> **Exercise**
Search the data for "system". Return each matching line.

(Dataset records begins)

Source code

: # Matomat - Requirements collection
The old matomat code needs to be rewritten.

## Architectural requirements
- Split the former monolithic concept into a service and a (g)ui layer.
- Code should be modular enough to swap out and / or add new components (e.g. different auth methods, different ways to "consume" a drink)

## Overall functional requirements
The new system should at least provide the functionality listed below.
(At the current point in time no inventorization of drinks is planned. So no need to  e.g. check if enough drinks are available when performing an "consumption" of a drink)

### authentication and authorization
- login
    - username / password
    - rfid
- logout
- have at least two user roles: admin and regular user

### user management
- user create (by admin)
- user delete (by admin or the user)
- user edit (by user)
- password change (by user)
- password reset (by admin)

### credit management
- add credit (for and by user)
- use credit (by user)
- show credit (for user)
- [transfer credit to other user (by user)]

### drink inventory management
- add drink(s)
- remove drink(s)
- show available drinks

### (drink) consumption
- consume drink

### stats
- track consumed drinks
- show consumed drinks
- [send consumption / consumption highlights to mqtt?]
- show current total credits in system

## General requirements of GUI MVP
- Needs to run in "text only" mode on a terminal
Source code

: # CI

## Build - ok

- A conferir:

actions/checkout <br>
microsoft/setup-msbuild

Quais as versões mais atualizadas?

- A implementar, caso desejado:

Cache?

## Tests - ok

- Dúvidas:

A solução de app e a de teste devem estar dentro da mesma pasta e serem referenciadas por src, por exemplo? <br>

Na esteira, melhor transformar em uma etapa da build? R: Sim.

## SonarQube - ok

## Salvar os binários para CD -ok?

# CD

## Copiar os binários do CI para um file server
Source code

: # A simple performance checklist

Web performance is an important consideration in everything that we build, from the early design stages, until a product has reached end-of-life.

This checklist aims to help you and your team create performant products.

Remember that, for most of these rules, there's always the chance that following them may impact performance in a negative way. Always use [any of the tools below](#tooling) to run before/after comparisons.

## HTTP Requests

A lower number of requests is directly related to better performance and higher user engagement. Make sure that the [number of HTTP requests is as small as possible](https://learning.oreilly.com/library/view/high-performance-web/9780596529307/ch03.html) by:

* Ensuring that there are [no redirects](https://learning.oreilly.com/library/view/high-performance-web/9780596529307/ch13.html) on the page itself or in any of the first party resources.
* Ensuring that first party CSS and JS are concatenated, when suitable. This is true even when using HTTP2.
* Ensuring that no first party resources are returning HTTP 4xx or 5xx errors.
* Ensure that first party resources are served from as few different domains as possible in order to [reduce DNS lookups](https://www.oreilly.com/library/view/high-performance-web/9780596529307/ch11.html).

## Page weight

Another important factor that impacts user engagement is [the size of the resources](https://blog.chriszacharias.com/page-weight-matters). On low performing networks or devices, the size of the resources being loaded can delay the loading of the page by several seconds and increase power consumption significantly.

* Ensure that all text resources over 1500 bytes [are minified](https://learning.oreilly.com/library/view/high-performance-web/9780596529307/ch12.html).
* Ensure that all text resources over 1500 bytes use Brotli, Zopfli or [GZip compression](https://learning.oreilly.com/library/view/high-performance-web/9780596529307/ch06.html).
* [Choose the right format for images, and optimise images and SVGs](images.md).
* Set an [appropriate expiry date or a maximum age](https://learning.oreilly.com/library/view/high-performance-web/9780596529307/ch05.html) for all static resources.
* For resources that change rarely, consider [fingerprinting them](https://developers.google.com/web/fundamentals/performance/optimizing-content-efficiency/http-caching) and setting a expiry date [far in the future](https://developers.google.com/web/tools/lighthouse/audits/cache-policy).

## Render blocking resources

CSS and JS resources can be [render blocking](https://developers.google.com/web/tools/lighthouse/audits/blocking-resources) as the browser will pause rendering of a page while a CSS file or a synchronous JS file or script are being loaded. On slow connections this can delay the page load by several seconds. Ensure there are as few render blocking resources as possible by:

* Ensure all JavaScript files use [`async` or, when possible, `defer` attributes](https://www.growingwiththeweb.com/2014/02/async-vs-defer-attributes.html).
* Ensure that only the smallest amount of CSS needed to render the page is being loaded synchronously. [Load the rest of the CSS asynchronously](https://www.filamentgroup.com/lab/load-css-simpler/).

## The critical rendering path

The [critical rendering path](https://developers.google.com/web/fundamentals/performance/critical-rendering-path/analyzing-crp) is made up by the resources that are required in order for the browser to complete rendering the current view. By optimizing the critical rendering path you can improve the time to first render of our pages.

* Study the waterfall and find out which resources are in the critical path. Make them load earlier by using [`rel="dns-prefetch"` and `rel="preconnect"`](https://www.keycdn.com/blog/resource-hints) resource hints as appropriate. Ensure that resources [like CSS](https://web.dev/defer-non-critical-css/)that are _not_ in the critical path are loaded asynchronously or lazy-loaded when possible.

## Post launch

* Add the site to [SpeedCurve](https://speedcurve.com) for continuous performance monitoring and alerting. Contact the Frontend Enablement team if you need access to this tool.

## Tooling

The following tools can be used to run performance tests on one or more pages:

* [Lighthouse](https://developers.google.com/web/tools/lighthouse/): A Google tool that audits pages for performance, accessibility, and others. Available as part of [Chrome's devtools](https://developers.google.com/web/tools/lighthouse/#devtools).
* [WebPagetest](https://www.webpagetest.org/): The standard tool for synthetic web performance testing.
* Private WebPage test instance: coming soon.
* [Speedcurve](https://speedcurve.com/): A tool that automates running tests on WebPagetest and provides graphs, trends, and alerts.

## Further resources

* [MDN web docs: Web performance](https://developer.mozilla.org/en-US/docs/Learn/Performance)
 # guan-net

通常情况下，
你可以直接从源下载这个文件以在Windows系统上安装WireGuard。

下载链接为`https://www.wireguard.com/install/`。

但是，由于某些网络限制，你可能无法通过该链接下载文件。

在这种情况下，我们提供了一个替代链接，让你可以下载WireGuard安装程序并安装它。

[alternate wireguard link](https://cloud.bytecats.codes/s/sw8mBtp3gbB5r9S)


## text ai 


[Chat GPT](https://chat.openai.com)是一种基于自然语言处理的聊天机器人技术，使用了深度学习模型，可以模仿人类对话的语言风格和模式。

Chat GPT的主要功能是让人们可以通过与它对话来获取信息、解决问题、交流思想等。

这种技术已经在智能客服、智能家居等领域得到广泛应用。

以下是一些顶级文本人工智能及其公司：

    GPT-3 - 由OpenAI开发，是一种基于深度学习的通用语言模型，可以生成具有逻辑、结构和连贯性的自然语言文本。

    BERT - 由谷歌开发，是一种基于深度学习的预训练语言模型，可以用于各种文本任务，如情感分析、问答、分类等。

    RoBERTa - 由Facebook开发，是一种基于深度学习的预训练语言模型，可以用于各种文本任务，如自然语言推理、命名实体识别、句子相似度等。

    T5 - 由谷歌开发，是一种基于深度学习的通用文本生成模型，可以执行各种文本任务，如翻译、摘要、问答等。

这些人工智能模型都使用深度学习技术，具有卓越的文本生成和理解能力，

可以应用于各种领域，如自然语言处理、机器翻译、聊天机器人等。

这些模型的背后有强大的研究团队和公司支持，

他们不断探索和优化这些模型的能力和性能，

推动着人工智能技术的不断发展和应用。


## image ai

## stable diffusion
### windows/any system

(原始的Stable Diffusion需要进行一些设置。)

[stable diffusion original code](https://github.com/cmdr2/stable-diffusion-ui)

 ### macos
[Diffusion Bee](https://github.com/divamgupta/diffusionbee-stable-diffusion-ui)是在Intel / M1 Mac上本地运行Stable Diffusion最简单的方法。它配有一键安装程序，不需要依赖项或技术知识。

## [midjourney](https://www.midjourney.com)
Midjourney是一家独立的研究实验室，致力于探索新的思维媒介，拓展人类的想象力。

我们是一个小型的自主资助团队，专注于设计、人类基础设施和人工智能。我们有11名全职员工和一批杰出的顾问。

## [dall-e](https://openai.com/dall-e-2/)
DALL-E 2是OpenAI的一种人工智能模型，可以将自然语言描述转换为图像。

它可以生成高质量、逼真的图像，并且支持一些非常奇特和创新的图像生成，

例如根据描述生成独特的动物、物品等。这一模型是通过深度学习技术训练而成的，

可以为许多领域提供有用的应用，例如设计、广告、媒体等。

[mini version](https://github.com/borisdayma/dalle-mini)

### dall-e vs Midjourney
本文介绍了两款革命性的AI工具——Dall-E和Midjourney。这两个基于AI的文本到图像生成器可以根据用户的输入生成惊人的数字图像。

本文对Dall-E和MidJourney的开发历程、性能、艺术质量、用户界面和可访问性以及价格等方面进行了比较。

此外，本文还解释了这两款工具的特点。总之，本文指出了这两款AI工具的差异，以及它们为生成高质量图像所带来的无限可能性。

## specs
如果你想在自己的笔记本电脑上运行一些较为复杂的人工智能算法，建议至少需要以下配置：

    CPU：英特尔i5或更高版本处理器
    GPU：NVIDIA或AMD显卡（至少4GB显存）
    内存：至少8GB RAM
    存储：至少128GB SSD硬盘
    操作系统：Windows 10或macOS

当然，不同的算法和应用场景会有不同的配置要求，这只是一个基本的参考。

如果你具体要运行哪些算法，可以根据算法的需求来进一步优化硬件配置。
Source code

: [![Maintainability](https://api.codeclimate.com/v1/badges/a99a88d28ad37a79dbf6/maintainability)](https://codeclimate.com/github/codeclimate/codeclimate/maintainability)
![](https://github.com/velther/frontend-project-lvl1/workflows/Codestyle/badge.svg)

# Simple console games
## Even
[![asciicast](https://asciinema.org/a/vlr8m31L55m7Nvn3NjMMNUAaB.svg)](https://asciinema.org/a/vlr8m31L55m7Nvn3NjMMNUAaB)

(Dataset records ends)

> **Answer area**
The new system should at least provide the functionality listed below.
- show current total credits in system
### windows/any system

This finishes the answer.